Chants of “no lead, no problem” echoed around Malahide at the weekend as more than 100 dog owners marched through the north Dublin village in protest at regulations imposed by their local authority.
The demonstration was organised by the Fingal Dog Owners Group, which says it is pushing back against a “restrictive and discriminatory” Fingal County Council bylaw requiring dogs to be on leashes in public parks between 11am and after 6pm, except in designated zones.
The council says bylaw 4.7 was a response to “reports of serious incidents involving dogs in Fingal’s public parks” which local officals said included people being bitten or scared by dogs in public spaces. It sees dog-owners fined if they do not comply.
The group was founded as a response to the law and has grown to have some 1,400 members on Facebook.
Most of those who attended the march said they understood the point of the restricted-hours policy but adequate lighting should be installed for walkers’ safety during those times.
However, they feel the designated areas rule means they are being forced into “caged pens” with their animals. Steel structures in which dogs can go ‘off leash’ are being erected in some of the area’s larger parks.
Dermott Byrne, the owner of a Collie-cross named Otto, said he believed the law was more to do with raising revenue than anything else.
“If you remove the dog owners from the parks, the vacuum will be filled with anti-social behaviour,” he said.
“I walk a dog to relieve stress. It’s good for your mental health...But when you’re constantly looking over your shoulder it’s no longer enjoyable. The council is driving dog-walking underground.”
John O’Callaghan, who organised the march, claimed the bylaw was “totally unnecessary”.
“This has absolutely nothing to do with dogs,” he said. “Dog owners are the largest public users of the park, we would be aware if this [attacks] was a problem.”
The group says it made a Freedom of Information request to obtain records of all dog-related attacks in the Fingal area for the year 2017. The response stated that 83 had been reported, although it was not specified if the victims were humans or animals. None of the incidents listed occurred in a public park, with housing estates the most common location for the attacks.
“We were absolutely confident that there was no proof (to justify these measures),” said Mr O’Callaghan.
Vanessa Hartford , who has Multiple Sclerosis, says she is unable to walk the uneven fields to reach the designated ‘off-leash’ area in Malahide Castle Park.

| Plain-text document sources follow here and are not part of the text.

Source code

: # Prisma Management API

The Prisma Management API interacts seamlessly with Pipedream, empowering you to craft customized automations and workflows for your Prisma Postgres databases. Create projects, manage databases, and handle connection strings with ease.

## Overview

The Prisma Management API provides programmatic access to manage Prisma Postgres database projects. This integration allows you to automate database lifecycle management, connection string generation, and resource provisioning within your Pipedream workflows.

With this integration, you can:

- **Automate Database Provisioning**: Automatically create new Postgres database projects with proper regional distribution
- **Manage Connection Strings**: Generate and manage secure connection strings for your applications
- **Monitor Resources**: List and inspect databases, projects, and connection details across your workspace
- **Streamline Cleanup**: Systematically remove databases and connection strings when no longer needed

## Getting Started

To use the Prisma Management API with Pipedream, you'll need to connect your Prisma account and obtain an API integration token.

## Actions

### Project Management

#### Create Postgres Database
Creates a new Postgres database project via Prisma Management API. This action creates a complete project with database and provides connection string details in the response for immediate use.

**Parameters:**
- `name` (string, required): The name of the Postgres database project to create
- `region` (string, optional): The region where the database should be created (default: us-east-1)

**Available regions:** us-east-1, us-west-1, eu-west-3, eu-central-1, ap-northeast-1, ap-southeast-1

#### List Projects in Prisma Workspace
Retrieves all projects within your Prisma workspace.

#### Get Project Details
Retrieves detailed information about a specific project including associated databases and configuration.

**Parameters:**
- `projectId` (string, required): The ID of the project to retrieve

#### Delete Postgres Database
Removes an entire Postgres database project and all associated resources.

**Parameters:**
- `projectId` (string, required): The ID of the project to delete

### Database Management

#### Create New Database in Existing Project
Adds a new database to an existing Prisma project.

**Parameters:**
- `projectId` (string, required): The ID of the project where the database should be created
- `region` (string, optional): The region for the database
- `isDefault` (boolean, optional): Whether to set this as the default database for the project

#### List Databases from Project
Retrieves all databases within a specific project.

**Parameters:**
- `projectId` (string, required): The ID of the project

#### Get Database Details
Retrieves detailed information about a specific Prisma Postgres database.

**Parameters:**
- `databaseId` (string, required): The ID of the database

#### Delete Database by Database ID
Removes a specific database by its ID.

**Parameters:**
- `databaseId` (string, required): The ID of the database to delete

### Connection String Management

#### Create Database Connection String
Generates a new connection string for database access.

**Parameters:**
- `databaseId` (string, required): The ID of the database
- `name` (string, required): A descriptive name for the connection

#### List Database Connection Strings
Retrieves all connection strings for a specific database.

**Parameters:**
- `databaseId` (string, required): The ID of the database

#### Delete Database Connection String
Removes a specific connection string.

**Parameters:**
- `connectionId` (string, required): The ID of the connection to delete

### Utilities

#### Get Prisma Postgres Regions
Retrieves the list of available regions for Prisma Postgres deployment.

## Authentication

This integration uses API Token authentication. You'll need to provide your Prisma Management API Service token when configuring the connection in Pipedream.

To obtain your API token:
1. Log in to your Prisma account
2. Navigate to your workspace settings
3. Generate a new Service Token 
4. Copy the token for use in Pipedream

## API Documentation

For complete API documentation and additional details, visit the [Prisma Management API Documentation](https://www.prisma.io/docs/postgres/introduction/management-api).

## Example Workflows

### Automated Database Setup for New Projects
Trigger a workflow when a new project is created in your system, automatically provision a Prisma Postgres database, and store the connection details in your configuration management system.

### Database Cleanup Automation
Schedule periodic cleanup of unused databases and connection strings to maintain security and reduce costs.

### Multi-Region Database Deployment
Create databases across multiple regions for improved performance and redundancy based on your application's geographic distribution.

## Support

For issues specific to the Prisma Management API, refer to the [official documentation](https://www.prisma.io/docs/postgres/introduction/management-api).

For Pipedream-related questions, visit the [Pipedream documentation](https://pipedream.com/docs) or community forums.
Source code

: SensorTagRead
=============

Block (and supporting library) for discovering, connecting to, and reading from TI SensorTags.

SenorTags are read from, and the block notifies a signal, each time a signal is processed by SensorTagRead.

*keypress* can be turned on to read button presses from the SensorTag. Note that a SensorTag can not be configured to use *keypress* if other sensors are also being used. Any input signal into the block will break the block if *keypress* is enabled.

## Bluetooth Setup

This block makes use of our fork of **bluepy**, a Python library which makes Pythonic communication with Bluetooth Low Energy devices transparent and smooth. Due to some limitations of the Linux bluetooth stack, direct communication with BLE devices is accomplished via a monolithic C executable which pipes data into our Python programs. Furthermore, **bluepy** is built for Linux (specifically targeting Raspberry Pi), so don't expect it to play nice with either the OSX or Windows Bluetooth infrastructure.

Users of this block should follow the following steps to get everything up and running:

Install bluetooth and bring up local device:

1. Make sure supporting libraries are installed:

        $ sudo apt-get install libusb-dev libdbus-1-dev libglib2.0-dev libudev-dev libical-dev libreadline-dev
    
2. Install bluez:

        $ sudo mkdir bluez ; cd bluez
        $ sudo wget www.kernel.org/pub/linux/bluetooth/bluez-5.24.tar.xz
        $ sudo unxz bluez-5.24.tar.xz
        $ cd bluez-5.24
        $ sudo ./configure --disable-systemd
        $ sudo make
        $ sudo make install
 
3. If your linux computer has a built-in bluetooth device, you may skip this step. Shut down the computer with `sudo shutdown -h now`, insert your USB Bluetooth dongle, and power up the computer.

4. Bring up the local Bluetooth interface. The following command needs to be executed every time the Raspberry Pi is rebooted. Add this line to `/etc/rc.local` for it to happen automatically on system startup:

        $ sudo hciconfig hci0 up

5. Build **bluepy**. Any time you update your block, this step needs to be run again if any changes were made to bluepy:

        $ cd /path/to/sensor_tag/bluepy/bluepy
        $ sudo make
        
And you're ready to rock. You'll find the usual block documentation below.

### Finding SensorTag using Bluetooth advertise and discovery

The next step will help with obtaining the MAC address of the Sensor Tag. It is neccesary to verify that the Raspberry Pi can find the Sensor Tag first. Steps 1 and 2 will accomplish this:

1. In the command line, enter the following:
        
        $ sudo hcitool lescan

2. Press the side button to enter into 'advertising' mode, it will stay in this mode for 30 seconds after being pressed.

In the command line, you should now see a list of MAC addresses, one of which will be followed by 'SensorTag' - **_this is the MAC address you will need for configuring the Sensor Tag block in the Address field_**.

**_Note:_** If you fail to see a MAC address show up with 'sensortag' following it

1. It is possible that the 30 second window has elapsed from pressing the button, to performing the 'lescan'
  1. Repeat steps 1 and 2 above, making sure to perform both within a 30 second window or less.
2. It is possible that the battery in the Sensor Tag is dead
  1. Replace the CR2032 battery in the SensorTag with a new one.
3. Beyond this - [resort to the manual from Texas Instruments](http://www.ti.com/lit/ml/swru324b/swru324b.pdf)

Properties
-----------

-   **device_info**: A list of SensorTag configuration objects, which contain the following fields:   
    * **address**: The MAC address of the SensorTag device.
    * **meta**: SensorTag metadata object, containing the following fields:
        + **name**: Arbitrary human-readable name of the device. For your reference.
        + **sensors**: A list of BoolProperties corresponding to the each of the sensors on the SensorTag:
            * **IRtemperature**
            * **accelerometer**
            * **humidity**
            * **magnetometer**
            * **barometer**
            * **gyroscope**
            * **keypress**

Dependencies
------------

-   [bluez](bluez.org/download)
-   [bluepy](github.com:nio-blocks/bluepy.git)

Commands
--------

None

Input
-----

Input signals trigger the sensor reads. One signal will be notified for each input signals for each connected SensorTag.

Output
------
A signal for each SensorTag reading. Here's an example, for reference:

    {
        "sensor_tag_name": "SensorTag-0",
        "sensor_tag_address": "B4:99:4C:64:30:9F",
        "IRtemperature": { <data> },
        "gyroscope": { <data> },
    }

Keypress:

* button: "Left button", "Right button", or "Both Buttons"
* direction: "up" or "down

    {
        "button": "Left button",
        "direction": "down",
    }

“The field they want us to walk through is not accessible. They preach about health and safety, but there is nothing safe about that,” she said. “Older people will lose their balance trying to walk across that with their dog on a leash.”
Ms Hartford uses a stick when walking and says that managing a dog on a leash is a struggle. “I walk my dog every day, and it is essential that I do that.”
Catherine O’Leary (45), who was kitted out in pup-patterned leggings for the occasion, said the bye-law posed a “big problem”.
Ms O’Leary’s eight-year-old son, Tom, was born with a chromosomal disorder and she says only learned to stand by leaning his weight on their service dog, Gerri.
“We thought Tom would never walk and then Gerri helped him to his feet,” she said. “It’s just an inconvenience to hold a lead and a buggy. It’s really unfair on people with disabilities not to be able to let their dog off the lead.”
Ms O’Leary added: “I won’t let them take this away from us. It’s too important.”
The council said the bye-law was adopted to “to reflect the needs of all of Fingal’s park users” and aims to “make parks and open spaces safer, cleaner and more enjoyable for everyone”.
Council officials met the dog owners’ group in December to “discuss their concerns” and brief them on the council’s plan for “extensive provision of dedicated dog-off leash areas and facilities in Fingal”. A further meeting is planned.
“Dog owners remain free to walk their dogs throughout the parks in Fingal provided they keep their dog on the leash other than in designated off-leash areas or at designated off-leash times,” the council said. “In all residential open spaces, dogs may be off-leash at all times provided again that they are under adequate control.”